Anche dall’altra parte, quella del governo di Kabul, confermano gli accordi di fatto in corso. Ci dice Wahidullah Mayar, portavoce del ministro della sanità: «Dall’inizio della crisi i talebani sono stati cooperativi. Speriamo davvero che questo possa unirci e portarci a un cessate il fuoco, visto che ogni giorno muoiono afghani da entrambi i lati. Inoltre, la nostra situazione economica precaria e le nostre strutture disastrate potrebbero portarci a un collasso generale, se si arrivasse a una pandemia. Le Ong possono entrare nei territori talebani e così il governo può dare sostegno a tutti, senza discriminazione. E quando di là c’è un problema, i nostri ospedali sono pronti».

Ma il vero ostacolo nel Paese sembra essere a monte, nella fase di prevenzione, da entrambe le parti: la gente non rispetta le distanze e i negozi sono tutti aperti. «A Jalalabad, Kabul e altre città, alcune zone sono piene di gente. I quartieri diplomatici e il centro della capitale sono chiusi, con i soldati ai check-point che fermano chiunque, ma nelle altre aree il traffico è ancora peggio del normale», racconta un abitante di Kabul che preferisce restare anonimo.

Anche nei territori della guerriglia, la stessa cosa: «Non ci sono restrizioni di nessun tipo e andiamo in moschea come al solito», ci dice Manzur Khan, 30 anni, abitante del distretto di Khushi controllato dai talebani, nella provincia di Logar. «Qui ci sono due tipi di persone: chi conosce il problema ma non se ne preoccupa affatto e chi invece è spaventato e non mette il naso fuori di casa. Ci sono stati anche casi di gente fuggita dagli ospedali per paura di contrarre il virus lì. Nei centri più grandi i talebani hanno fatto raduni per informare la popolazione e nel Paese sono stati usati tutti i metodi di comunicazione, coinvolgendo anche i leader tribali. Ma un conto è sensibilizzare, un altro vedere un cambiamento nel comportamento. Ci vorrà del tempo».

Tempo che l’Afghanistan sembra putroppo non avere. Guerra, povertà e soprattutto un’economia dipendente dagli aiuti finanziari di una comunità internazionale in ginocchio, che ora guarda a se stessa. Ecco perché, anche se il lockdown è formalmente in vigore, il governo sembra avere le mani legate. «Non vogliono mettere troppa pressione sulla popolazione per timore di rivolte, sanno che molti faticano a mangiare. Se ti vedono per strada in difficoltà, ti lasciano andare.
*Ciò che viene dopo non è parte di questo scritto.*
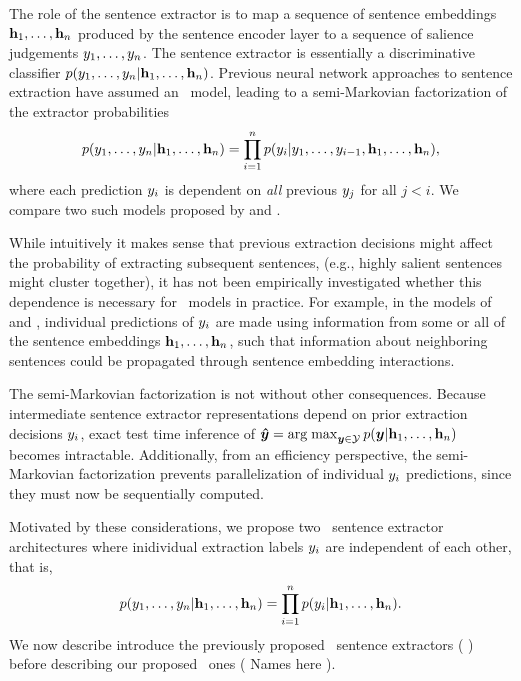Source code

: The role of the sentence extractor is to map a sequence of sentence 
embeddings 
    $\mathbf{h}_1,\ldots,\mathbf{h}_n$ %
produced by the sentence encoder layer to a sequence of salience judgements 
    $y_1,\ldots, y_n$. %
The sentence extractor is essentially a discriminative classifier 
   $p(y_1,\ldots, y_n | \mathbf{h}_1, \ldots, \mathbf{h}_n)$.
Previous neural network approaches to sentence extraction have assumed 
an \autoregressive~model, leading to a semi-Markovian factorization of the 
extractor probabilities 
  \[p(y_{1},\ldots,y_n|\mathbf{h}_1,\ldots,\mathbf{h}_n)=
      \prod_{i=1}^n 
        p(y_i|y_1,\ldots,y_{i-1},\mathbf{h}_1,\ldots,\mathbf{h}_n),\]
where each prediction $y_i$ is dependent on 
\emph{all} 
previous $y_j$ for
all $j < i$. We compare two such models proposed by \citet{cheng2016neural}
and \citet{nallapati2017summarunner}. 

While intuitively it makes sense that previous extraction decisions might 
affect the probability of extracting subsequent sentences, (e.g., highly 
salient sentences might cluster together), it has not been empirically 
investigated whether this dependence is necessary for \deeplearning~models in 
practice. For example, in the models of 
\citet{cheng2016neural} and \citet{nallapati2017summarunner}, individual
predictions of $y_i$ are made using information from some or all of 
the sentence embeddings $\mathbf{h}_1, \ldots, \mathbf{h}_n$, such that 
information about neighboring sentences could be propagated through sentence
embedding interactions. 

The semi-Markovian factorization is not without
other consequences. Because intermediate sentence extractor representations
depend on prior extraction decisions $y_i$, exact test time inference of
$\boldsymbol{\hat{y}} = \operatorname{arg\;max}_{\boldsymbol{y} \in \mathcal{Y}} 
p(\boldsymbol{y}|\mathbf{h}_1,\ldots,\mathbf{h}_n)$
becomes intractable. Additionally, from an efficiency perspective, 
the semi-Markovian factorization prevents parallelization of individual
$y_i$ predictions, since they must now be sequentially computed.

Motivated by these considerations, we propose two \nonautoregressive~sentence
extractor architectures where inidividual extraction labels $y_i$ 
are independent of each other, that is, 
\[p(y_1,\ldots,y_n|\mathbf{h}_1,\ldots,\mathbf{h}_n) = \prod_{i=1}^n 
p(y_i|\mathbf{h}_1,\ldots,\mathbf{h}_n).\]
We now describe introduce the
previously proposed \autoregressive~sentence extractors ( ) before describing
our proposed \nonautoregressive~ones ({\color{red} Names here} ).


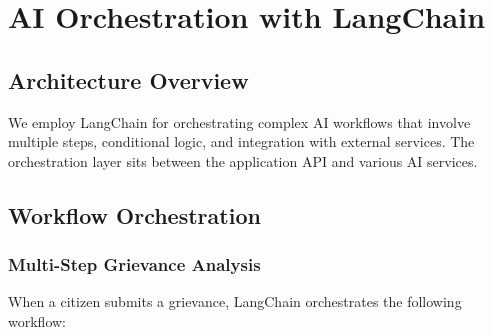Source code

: \documentclass[12pt,a4paper]{article}
\begin{document}
\section{AI Orchestration with LangChain}

\subsection{Architecture Overview}

We employ LangChain for orchestrating complex AI workflows that involve multiple steps, conditional logic, and integration with external services. The orchestration layer sits between the application API and various AI services.

\subsection{Workflow Orchestration}

\subsubsection{Multi-Step Grievance Analysis}

When a citizen submits a grievance, LangChain orchestrates the following workflow:
\end{document}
E permettono perfino che alcuni vadano di là ad arruolarsi con i talebani per sopravvivere», ci dice un anonimo cittadino di Kabul.

In questo quadro, l’unica certezza è appunto la provvisoria collaborazione tra i due fronti armati, forse anche causata da esigenze di propaganda di entrambi. Ma intanto la situazione militare resta bloccata: anche dopo la firma dell’accordo di pace fra i talebani e gli Stati Uniti lo scorso 29 febbraio a Doha, i guerriglieri non hanno deposto le armi. I problemi anzi sono cominciati subito, con il rifiuto del governo di rilasciare 5 mila prigionieri, come da accordi, in cambio di mille soldati afghani. «Ora stiamo combattendo solo al 40 per cento delle nostre forze», afferma Mujahid. Che aggiunge: «Abbiamo fronti aperti in quattro regioni principali, da sud a nord. Se i prigionieri non verranno rilasciati e gli americani non smetterranno di sostenerli, potremmo anche aumentare la violenza». Appena finirà il virus.